Dy saws the fallen tree into smaller pieces.
You can finish it off when you get your little chain saw.
I nod, tossing pieces of iron. Now there’s a most admirable pile near the burning off pit.
Good toss, he says.
I never did this sort of thing as a kid, I say. I had to sit around and be a lady.
Do you think I did? he asks. I had assumed he would’ve, that he’d have had a childhood like my brothers, all open air and mucking around playing with junk in the backyard. Dad was an artist but a handyman to keep us alive. Our backyards were never gardens, but piles of old taps, pipes, tyres, the occasional rusting bath tub, sheets of plywood, masonite, asbestos, slumped brown bags of concrete gone hard in the rain.
i don’t know Dy well enough to ask questions.

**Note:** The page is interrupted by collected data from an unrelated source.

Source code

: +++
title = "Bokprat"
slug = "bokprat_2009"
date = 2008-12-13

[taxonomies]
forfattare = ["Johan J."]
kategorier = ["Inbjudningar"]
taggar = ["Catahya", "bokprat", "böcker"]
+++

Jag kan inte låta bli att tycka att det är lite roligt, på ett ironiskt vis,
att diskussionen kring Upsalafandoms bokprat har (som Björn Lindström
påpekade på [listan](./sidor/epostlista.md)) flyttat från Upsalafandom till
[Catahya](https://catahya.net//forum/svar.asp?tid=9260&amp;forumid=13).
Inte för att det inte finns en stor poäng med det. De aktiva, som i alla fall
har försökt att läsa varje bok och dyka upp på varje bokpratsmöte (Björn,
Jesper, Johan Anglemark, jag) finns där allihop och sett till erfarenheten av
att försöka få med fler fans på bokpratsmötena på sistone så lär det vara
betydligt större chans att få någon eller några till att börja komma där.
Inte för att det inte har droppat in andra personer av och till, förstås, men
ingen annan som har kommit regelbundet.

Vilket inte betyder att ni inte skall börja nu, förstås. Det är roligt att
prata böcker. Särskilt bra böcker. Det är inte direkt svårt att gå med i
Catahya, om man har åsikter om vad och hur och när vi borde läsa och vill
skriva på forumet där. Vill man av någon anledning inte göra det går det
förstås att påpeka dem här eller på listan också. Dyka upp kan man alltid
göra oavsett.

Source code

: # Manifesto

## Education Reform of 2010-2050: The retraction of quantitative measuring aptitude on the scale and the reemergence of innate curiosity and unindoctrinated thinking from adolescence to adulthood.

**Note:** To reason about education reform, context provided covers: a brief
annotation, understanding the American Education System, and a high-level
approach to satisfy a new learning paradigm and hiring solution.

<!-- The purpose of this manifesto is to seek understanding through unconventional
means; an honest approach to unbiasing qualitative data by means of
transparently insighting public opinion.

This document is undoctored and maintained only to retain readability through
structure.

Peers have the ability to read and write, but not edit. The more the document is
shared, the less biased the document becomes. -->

K has cooked us lunch of lentil pasta with oil and garlic. (I add the garlic) Poor thing, she’s recovered her sweetness after her oregano OD, and suddenly she’s a blessing to us all. As she was meant to be. We offer a bowl to Dy but he’ll only accept a cup of tea.
We tell him about Aldi. He’s expecting a flat pack desk to do his IT on, meant to be delivered the day before ours. He tells us to go to the exit of Aldi, the vast hall where they store everything, armed with the code numbers to find our curtains.
Don’t they tell you off?
That’s no one’s job. They just tell you where the entrance is.
So we’ll do that.
In the afternoon, I struggle again with my chapter. Much of my research notes are quotes from the neuroscientist who’s going to look at it. She’s always seemed to me to think in the way I do. I may laugh at myself later, but in my head she’s become my friend, walking along beside me in the bush, pointing out things I can’t see.
When I peter out, I cook dinner- a roast chicken, a whole pumpkin – I’ll cut it up when its soft and make easy soup for tomorrow’s lunch,- and since we’re out of bread, an Aldi Has No bread mix.Last time we ran out of bread, I made up an Ogram bread mix, but found it called for 5 eggs, when we had none. I googled what to do without eggs, and a web site said fizzy water would fix it, but the loaf cooked only to a crumble and had to be spooned out of its pan.
The Has NO mix works perfectly. A delicious dinner of warm fresh bread, chicken and sweet potato, and a simple lettuce salid with garden herbs – no oregano for K. I fall asleep on the sofa, and wake at 11 o’clock. The house is quiet and warm from the fire, an island in a rainy wilderness. And I’m proud of the pile of iron I can’t see but it’s out there near the burning off pit, marvelling with me at the woman this escape is making.